Cet atoll d'origine volcanique de 28 km de long d'est en ouest sur 11 km de large du nord au sud comporte une couronne récifale de plus de 65 km de long ayant deux passes au nord-ouest dont une seule est navigable. Il est situé à 4.750 km d'Auckland, 6.900 km de Sydney, 6.560 km de Los Angeles, 6.600 km de Lima, 6.720 km de Santiago du Chili et 1.250 km de Papeete.
L'île fut découverte en 1792 par les hommes d'un baleinier américain, le Matilda, qui se brisa sur ses récifs. Elle devint terre domaniale polynésienne en 1881 et son exploitation (lagon et cocoteraie) fut confiée à différents fermiers jusqu'aux années 1960. Elle fut habitée sporadiquement par quelques ouvriers travaillant à la récolte du coprah ou de la nacre.
En 1962, compte tenu de son éloignement des atolls habités et de l'existence des passes navigables, l'atoll, improprement baptisé Mururoa par les militaires, fut retenu comme futur site de tir du Centre d'Expérimentations du Pacifique.

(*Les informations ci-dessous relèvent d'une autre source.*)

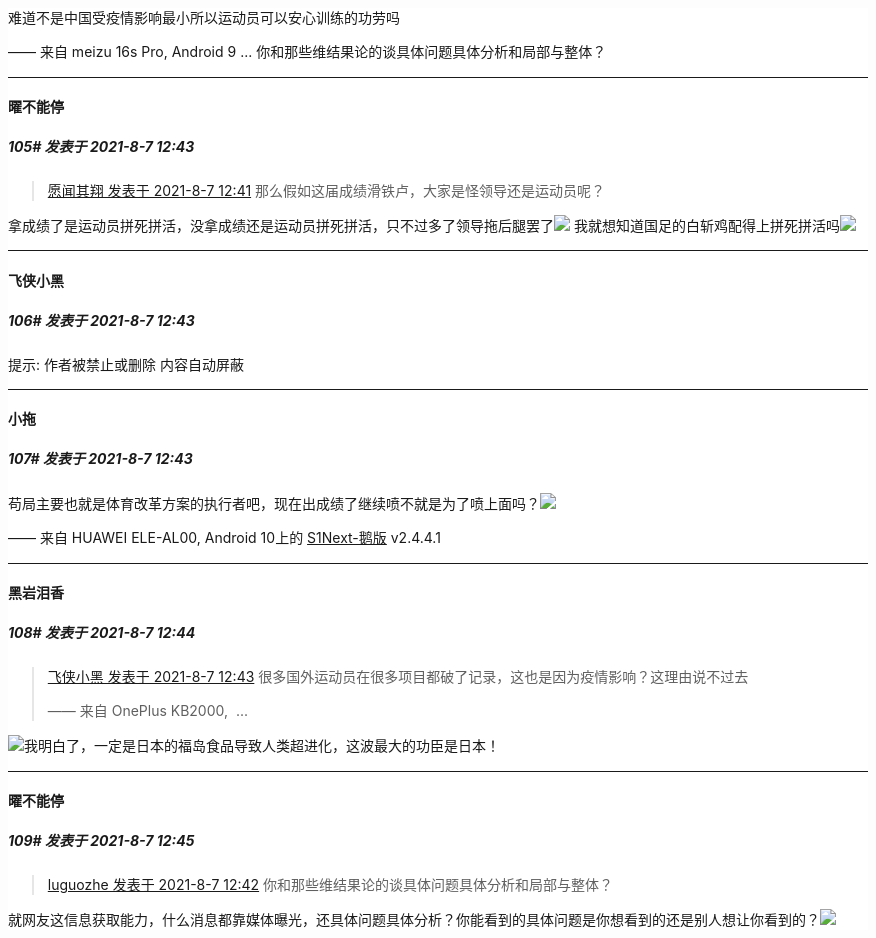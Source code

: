 难道不是中国受疫情影响最小所以运动员可以安心训练的功劳吗

—— 来自 meizu 16s Pro, Android 9 ...</blockquote>
你和那些维结果论的谈具体问题具体分析和局部与整体？

*****

####  曜不能停  
##### 105#       发表于 2021-8-7 12:43

<blockquote><a href="httphttps://bbs.saraba1st.com/2b/forum.php?mod=redirect&amp;goto=findpost&amp;pid=52273841&amp;ptid=2019520" target="_blank">愿闻其翔 发表于 2021-8-7 12:41</a>
那么假如这届成绩滑铁卢，大家是怪领导还是运动员呢？</blockquote>
拿成绩了是运动员拼死拼活，没拿成绩还是运动员拼死拼活，只不过多了领导拖后腿罢了<img src="https://static.saraba1st.com/image/smiley/face2017/066.png" referrerpolicy="no-referrer">
我就想知道国足的白斩鸡配得上拼死拼活吗<img src="https://static.saraba1st.com/image/smiley/face2017/049.png" referrerpolicy="no-referrer">

*****

####  飞侠小黑  
##### 106#       发表于 2021-8-7 12:43

提示: 作者被禁止或删除 内容自动屏蔽

*****

####  小拖  
##### 107#       发表于 2021-8-7 12:43

苟局主要也就是体育改革方案的执行者吧，现在出成绩了继续喷不就是为了喷上面吗？<img src="https://static.saraba1st.com/image/smiley/face2017/048.png" referrerpolicy="no-referrer">

—— 来自 HUAWEI ELE-AL00, Android 10上的 [S1Next-鹅版](https://github.com/ykrank/S1-Next/releases) v2.4.4.1

*****

####  黑岩泪香  
##### 108#       发表于 2021-8-7 12:44

<blockquote><a href="httphttps://bbs.saraba1st.com/2b/forum.php?mod=redirect&amp;goto=findpost&amp;pid=52273870&amp;ptid=2019520" target="_blank">飞侠小黑 发表于 2021-8-7 12:43</a>
很多国外运动员在很多项目都破了记录，这也是因为疫情影响？这理由说不过去

—— 来自 OnePlus KB2000,  ...</blockquote>
<img src="https://static.saraba1st.com/image/smiley/face2017/053.png" referrerpolicy="no-referrer">我明白了，一定是日本的福岛食品导致人类超进化，这波最大的功臣是日本！

*****

####  曜不能停  
##### 109#       发表于 2021-8-7 12:45

<blockquote><a href="httphttps://bbs.saraba1st.com/2b/forum.php?mod=redirect&amp;goto=findpost&amp;pid=52273853&amp;ptid=2019520" target="_blank">luguozhe 发表于 2021-8-7 12:42</a>
你和那些维结果论的谈具体问题具体分析和局部与整体？</blockquote>
就网友这信息获取能力，什么消息都靠媒体曝光，还具体问题具体分析？你能看到的具体问题是你想看到的还是别人想让你看到的？<img src="https://static.saraba1st.com/image/smiley/face2017/020.png" referrerpolicy="no-referrer">
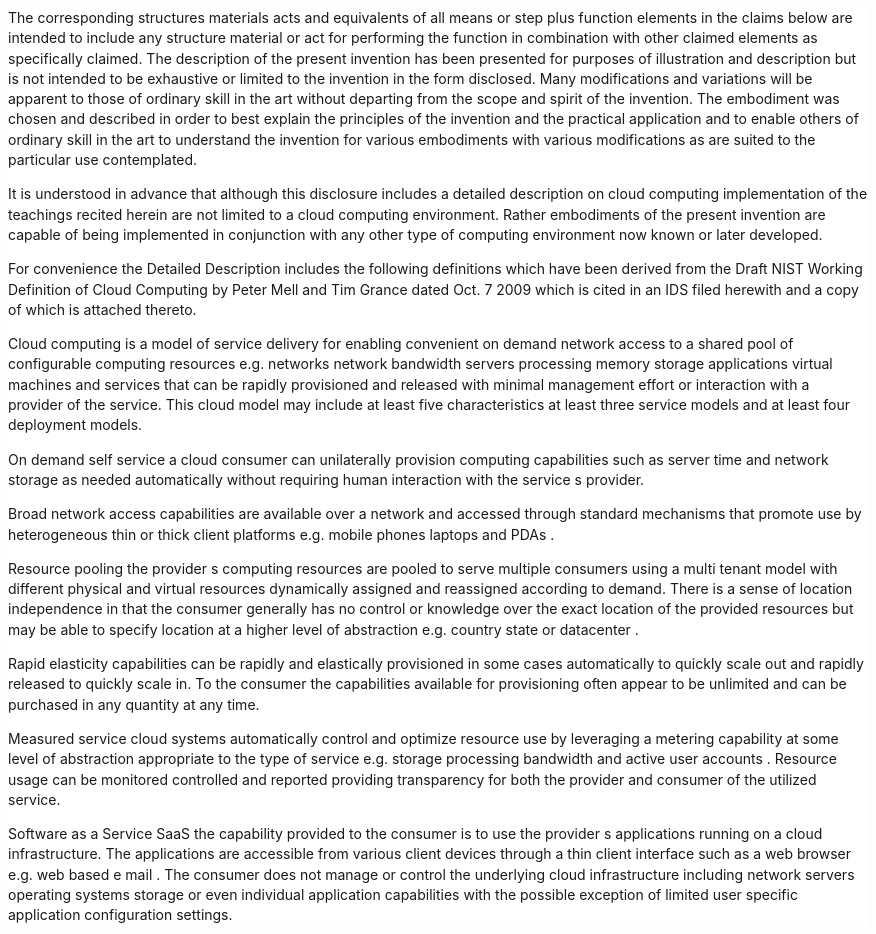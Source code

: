 The corresponding structures materials acts and equivalents of all means or step plus function elements in the claims below are intended to include any structure material or act for performing the function in combination with other claimed elements as specifically claimed. The description of the present invention has been presented for purposes of illustration and description but is not intended to be exhaustive or limited to the invention in the form disclosed. Many modifications and variations will be apparent to those of ordinary skill in the art without departing from the scope and spirit of the invention. The embodiment was chosen and described in order to best explain the principles of the invention and the practical application and to enable others of ordinary skill in the art to understand the invention for various embodiments with various modifications as are suited to the particular use contemplated.

It is understood in advance that although this disclosure includes a detailed description on cloud computing implementation of the teachings recited herein are not limited to a cloud computing environment. Rather embodiments of the present invention are capable of being implemented in conjunction with any other type of computing environment now known or later developed.

For convenience the Detailed Description includes the following definitions which have been derived from the Draft NIST Working Definition of Cloud Computing by Peter Mell and Tim Grance dated Oct. 7 2009 which is cited in an IDS filed herewith and a copy of which is attached thereto.

Cloud computing is a model of service delivery for enabling convenient on demand network access to a shared pool of configurable computing resources e.g. networks network bandwidth servers processing memory storage applications virtual machines and services that can be rapidly provisioned and released with minimal management effort or interaction with a provider of the service. This cloud model may include at least five characteristics at least three service models and at least four deployment models.

On demand self service a cloud consumer can unilaterally provision computing capabilities such as server time and network storage as needed automatically without requiring human interaction with the service s provider.

Broad network access capabilities are available over a network and accessed through standard mechanisms that promote use by heterogeneous thin or thick client platforms e.g. mobile phones laptops and PDAs .

Resource pooling the provider s computing resources are pooled to serve multiple consumers using a multi tenant model with different physical and virtual resources dynamically assigned and reassigned according to demand. There is a sense of location independence in that the consumer generally has no control or knowledge over the exact location of the provided resources but may be able to specify location at a higher level of abstraction e.g. country state or datacenter .

Rapid elasticity capabilities can be rapidly and elastically provisioned in some cases automatically to quickly scale out and rapidly released to quickly scale in. To the consumer the capabilities available for provisioning often appear to be unlimited and can be purchased in any quantity at any time.

Measured service cloud systems automatically control and optimize resource use by leveraging a metering capability at some level of abstraction appropriate to the type of service e.g. storage processing bandwidth and active user accounts . Resource usage can be monitored controlled and reported providing transparency for both the provider and consumer of the utilized service.

Software as a Service SaaS the capability provided to the consumer is to use the provider s applications running on a cloud infrastructure. The applications are accessible from various client devices through a thin client interface such as a web browser e.g. web based e mail . The consumer does not manage or control the underlying cloud infrastructure including network servers operating systems storage or even individual application capabilities with the possible exception of limited user specific application configuration settings.

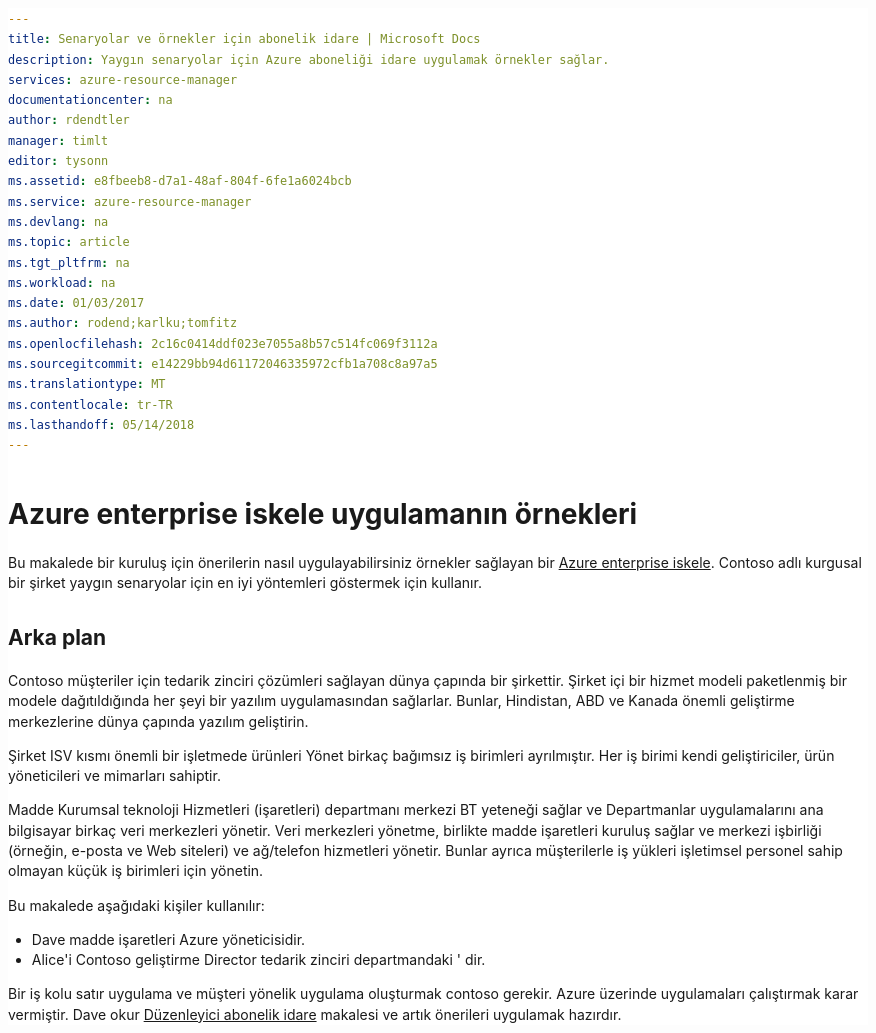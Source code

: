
 ```yaml
---
title: Senaryolar ve örnekler için abonelik idare | Microsoft Docs
description: Yaygın senaryolar için Azure aboneliği idare uygulamak örnekler sağlar.
services: azure-resource-manager
documentationcenter: na
author: rdendtler
manager: timlt
editor: tysonn
ms.assetid: e8fbeeb8-d7a1-48af-804f-6fe1a6024bcb
ms.service: azure-resource-manager
ms.devlang: na
ms.topic: article
ms.tgt_pltfrm: na
ms.workload: na
ms.date: 01/03/2017
ms.author: rodend;karlku;tomfitz
ms.openlocfilehash: 2c16c0414ddf023e7055a8b57c514fc069f3112a
ms.sourcegitcommit: e14229bb94d61172046335972cfb1a708c8a97a5
ms.translationtype: MT
ms.contentlocale: tr-TR
ms.lasthandoff: 05/14/2018
---
```

# <a name="examples-of-implementing-azure-enterprise-scaffold"></a>Azure enterprise iskele uygulamanın örnekleri
Bu makalede bir kuruluş için önerilerin nasıl uygulayabilirsiniz örnekler sağlayan bir [Azure enterprise iskele](resource-manager-subscription-governance.md). Contoso adlı kurgusal bir şirket yaygın senaryolar için en iyi yöntemleri göstermek için kullanır.

## <a name="background"></a>Arka plan
Contoso müşteriler için tedarik zinciri çözümleri sağlayan dünya çapında bir şirkettir. Şirket içi bir hizmet modeli paketlenmiş bir modele dağıtıldığında her şeyi bir yazılım uygulamasından sağlarlar.  Bunlar, Hindistan, ABD ve Kanada önemli geliştirme merkezlerine dünya çapında yazılım geliştirin.

Şirket ISV kısmı önemli bir işletmede ürünleri Yönet birkaç bağımsız iş birimleri ayrılmıştır. Her iş birimi kendi geliştiriciler, ürün yöneticileri ve mimarları sahiptir.

Madde Kurumsal teknoloji Hizmetleri (işaretleri) departmanı merkezi BT yeteneği sağlar ve Departmanlar uygulamalarını ana bilgisayar birkaç veri merkezleri yönetir. Veri merkezleri yönetme, birlikte madde işaretleri kuruluş sağlar ve merkezi işbirliği (örneğin, e-posta ve Web siteleri) ve ağ/telefon hizmetleri yönetir. Bunlar ayrıca müşterilerle iş yükleri işletimsel personel sahip olmayan küçük iş birimleri için yönetin.

Bu makalede aşağıdaki kişiler kullanılır:

* Dave madde işaretleri Azure yöneticisidir.
* Alice'i Contoso geliştirme Director tedarik zinciri departmandaki ' dir.

Bir iş kolu satır uygulama ve müşteri yönelik uygulama oluşturmak contoso gerekir. Azure üzerinde uygulamaları çalıştırmak karar vermiştir. Dave okur [Düzenleyici abonelik idare](resource-manager-subscription-governance.md) makalesi ve artık önerileri uygulamak hazırdır.
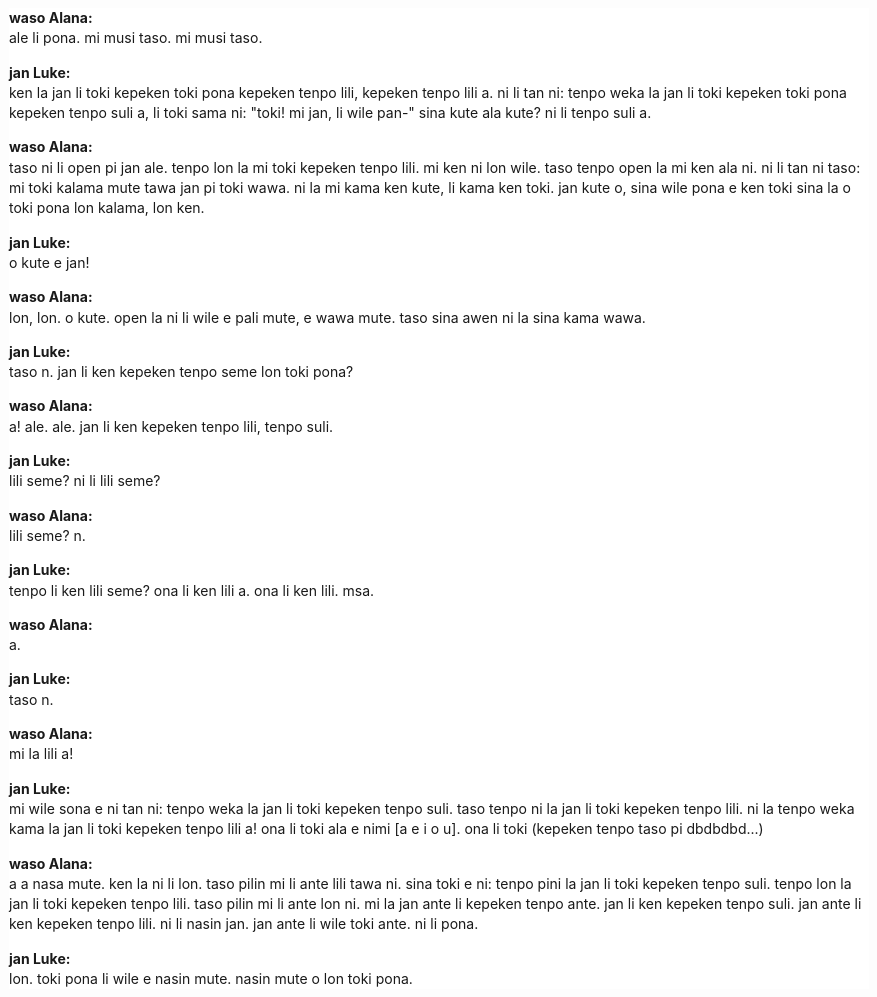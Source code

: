 **waso Alana:**  
ale li pona. mi musi taso. mi musi taso.

**jan Luke:**  
ken la jan li toki kepeken toki pona kepeken tenpo lili, kepeken tenpo lili a. ni li tan ni: tenpo weka la jan li toki kepeken toki pona kepeken tenpo suli a, li toki sama ni: "toki! mi jan, li wile pan-" sina kute ala kute? ni li tenpo suli a.

**waso Alana:**  
taso ni li open pi jan ale. tenpo lon la mi toki kepeken tenpo lili. mi ken ni lon wile. taso tenpo open la mi ken ala ni. ni li tan ni taso: mi toki kalama mute tawa jan pi toki wawa. ni la mi kama ken kute, li kama ken toki. jan kute o, sina wile pona e ken toki sina la o toki pona lon kalama, lon ken.

**jan Luke:**  
o kute e jan!

**waso Alana:**  
lon, lon. o kute. open la ni li wile e pali mute, e wawa mute. taso sina awen ni la sina kama wawa.

**jan Luke:**  
taso n. jan li ken kepeken tenpo seme lon toki pona?

**waso Alana:**  
a! ale. ale. jan li ken kepeken tenpo lili, tenpo suli.

**jan Luke:**  
lili seme? ni li lili seme?

**waso Alana:**  
lili seme? n.

**jan Luke:**  
tenpo li ken lili seme? ona li ken lili a. ona li ken lili. msa.

**waso Alana:**  
a.

**jan Luke:**  
taso n.

**waso Alana:**  
mi la lili a!

**jan Luke:**  
mi wile sona e ni tan ni: tenpo weka la jan li toki kepeken tenpo suli. taso tenpo ni la jan li toki kepeken tenpo lili. ni la tenpo weka kama la jan li toki kepeken tenpo lili a! ona li toki ala e nimi [a e i o u]. ona li toki (kepeken tenpo taso pi dbdbdbd...)

**waso Alana:**  
a a nasa mute. ken la ni li lon. taso pilin mi li ante lili tawa ni. sina toki e ni: tenpo pini la jan li toki kepeken tenpo suli. tenpo lon la jan li toki kepeken tenpo lili. taso pilin mi li ante lon ni. mi la jan ante li kepeken tenpo ante. jan li ken kepeken tenpo suli. jan ante li ken kepeken tenpo lili. ni li nasin jan. jan ante li wile toki ante. ni li pona.

**jan Luke:**  
lon. toki pona li wile e nasin mute. nasin mute o lon toki pona.
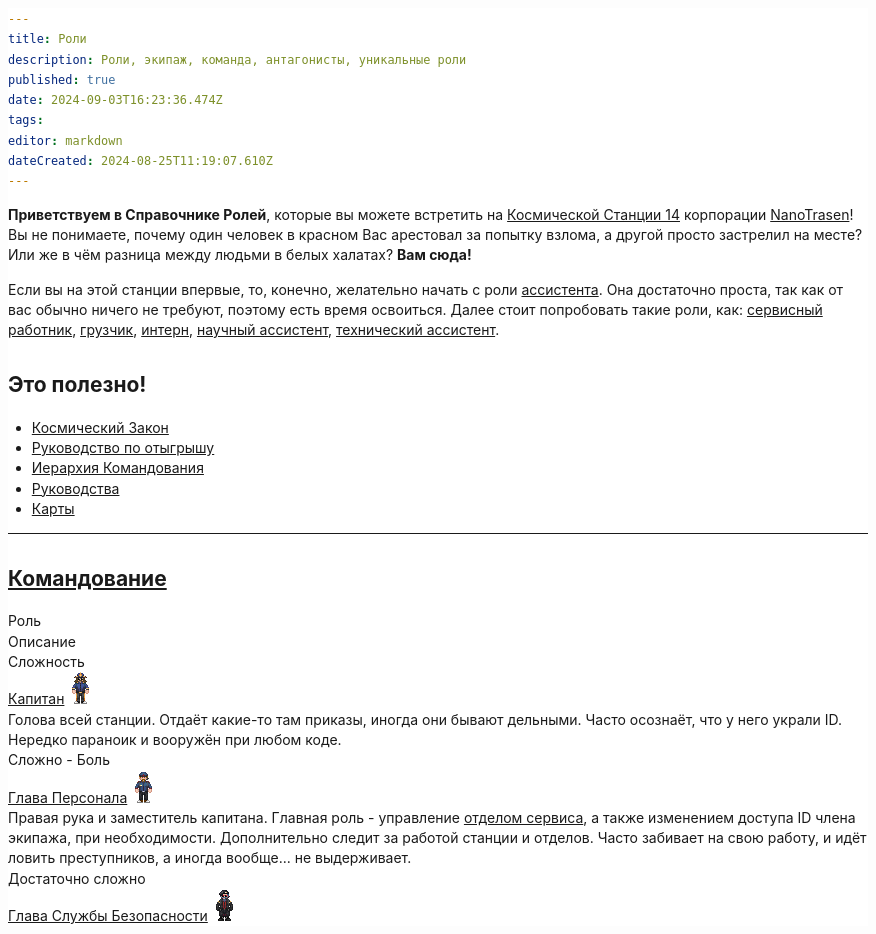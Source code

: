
 ```yaml
---
title: Роли
description: Роли, экипаж, команда, антагонисты, уникальные роли
published: true
date: 2024-09-03T16:23:36.474Z
tags: 
editor: markdown
dateCreated: 2024-08-25T11:19:07.610Z
---
```


<p><strong>Приветствуем в Справочнике Ролей</strong>, которые вы можете встретить на <a href="/" class="is-internal-link is-valid-page">Космической Станции 14</a> корпорации <a href="/backstory#nanotrasen" class="is-internal-link is-valid-page">NanoTrasen</a>!&nbsp;<br>
Вы не понимаете, почему один человек в красном Вас арестовал за попытку взлома, а другой просто застрелил на месте? Или же в чём разница между людьми в белых халатах? <strong>Вам сюда!</strong></p>
<p>Если вы на этой станции впервые, то, конечно, желательно начать с роли <a href="/roles/assistant" class="is-internal-link is-valid-page">ассистента</a>. Она достаточно проста, так как от вас обычно ничего не требуют, поэтому есть время освоиться. Далее стоит попробовать такие роли, как: <a href="/roles/serviceworker" class="is-internal-link is-valid-page">сервисный работник</a>, <a href="/roles/loader" class="is-internal-link is-valid-page">грузчик</a>, <a href="/roles/intern" class="is-internal-link is-valid-page">интерн</a>, <a href="/roles/researchassistant" class="is-internal-link is-valid-page">научный ассистент</a>, <a href="/roles/technicalassistant" class="is-internal-link is-valid-page">технический ассистент</a>.</p>
<h2 id="это-полезно" class="toc-header"><a class="toc-anchor" href="#это-полезно"></a> Это полезно!</h2>
<ul>
<li><a href="/spacelaw" class="is-internal-link is-valid-page">Космический Закон</a></li>
<li><a href="/guides/roleplayingguide" class="is-internal-link is-valid-page">Руководство по отыгрышу</a></li>
<li><a href="/guides/hierarchyofcommand" class="is-internal-link is-valid-page">Иерархия Командования</a></li>
<li><a href="/guides" class="is-internal-link is-valid-page">Руководства</a></li>
<li><a href="https://ss14.su/maps" class="is-external-link">Карты</a></li>
</ul>
<hr>
<div class="roles-table comm">
  <div class="title comm-title">
    <div class="link"><h2 id="командование" class="toc-header"><a class="toc-anchor" href="#командование"></a> <a href="/roles/command" class="comm-color is-internal-link is-valid-page">Командование</a></h2></div>
  	<div>Роль</div>
  	<div>Описание</div>
  	<div>Сложность</div>
  </div>
  <div><a href="/roles/captain" class="is-internal-link is-valid-page">Капитан</a><a href="/roles/captain" class="is-internal-link is-valid-page"><img src="/roles/captain.png"></a></div>
  <div><div>Голова всей станции. Отдаёт какие-то там приказы, иногда они бывают дельными. Часто осознаёт, что у него украли ID. Нередко параноик и вооружён при любом коде.</div></div>
  <div>Сложно - Боль</div>
  <div><a href="/roles/headofpersonnel" class="is-internal-link is-valid-page">Глава Персонала</a><a href="/roles/headofpersonnel" class="is-internal-link is-valid-page"><img src="/roles/headofpersonnel.png"></a></div>
  <div><div>Правая рука и заместитель капитана. Главная роль - управление <a href="/roles#сервисный-отдел" class="is-internal-link is-valid-page">отделом сервиса</a>, а также изменением доступа ID члена экипажа, при необходимости. Дополнительно следит за работой станции и отделов. Часто забивает на свою работу, и идёт ловить преступников, а иногда вообще... не выдерживает.</div></div>
  <div>Достаточно сложно</div>
  <div><a href="/roles/headofsecurity" class="is-internal-link is-valid-page">Глава Службы Безопасности</a><a href="/roles/headofsecurity" class="is-internal-link is-valid-page"><img src="/roles/headofsecurity.png"></a></div>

L'Assemblée Territoriale de la Polynésie Française cèda en février 1964 les deux atolls de Moruroa et Fangataufa à l'État Français à charge par lui d'indemniser le dernier fermier en ayant la concession.
Les soldats du Génie y construisirent dès lors les infrastructures nécessaires, dont un aérodrome, des routes, des blockhaus, des logements, etc... et baptisèrent chaque partie de l'île par un prénom féminin, un nom d'oiseau ou de fleur.
Dans le prolongement de la piste d'atterrissage vers le sud se trouvent les infrastructures de la base.
Le 2 juillet 1966 eut lieu le premier tir. Jusqu'en 1975, les tirs furent aériens (sous ballon), 36 sur Moruroa et 5 sur Fangataufa distant de 45 km vers le sud. Ils devinrent ensuite souterrains. Les explosions eurent lieu au fond de puits creusés en offshore dans la couche basaltique de l'atoll, au début à l'extérieur du lagon, puis à partir de 1981 au centre du lagon. Les charges explosaient ainsi à 1.200 m de profondeur. En 1992, on prononça la suspension des essais, mais une dernière campagne fut tirée qui s'acheva en 1996. Il y eut en tout 142 essais souterrains à Moruroa et 10 à Fangataufa, soit un total général de 193 tirs.
Depuis lors, l'Armée a procédé au démantèlement de Moruroa, replanté des cocotiers, et il n'y reste plus que quelques militaires pour surveiller le fonctionnement du système automatique d'analyse géologique et de radioactivité.
Les atolls de Moruroa et Fangataufa ainsi que leurs constructions sont retournés dans le giron du Territoire.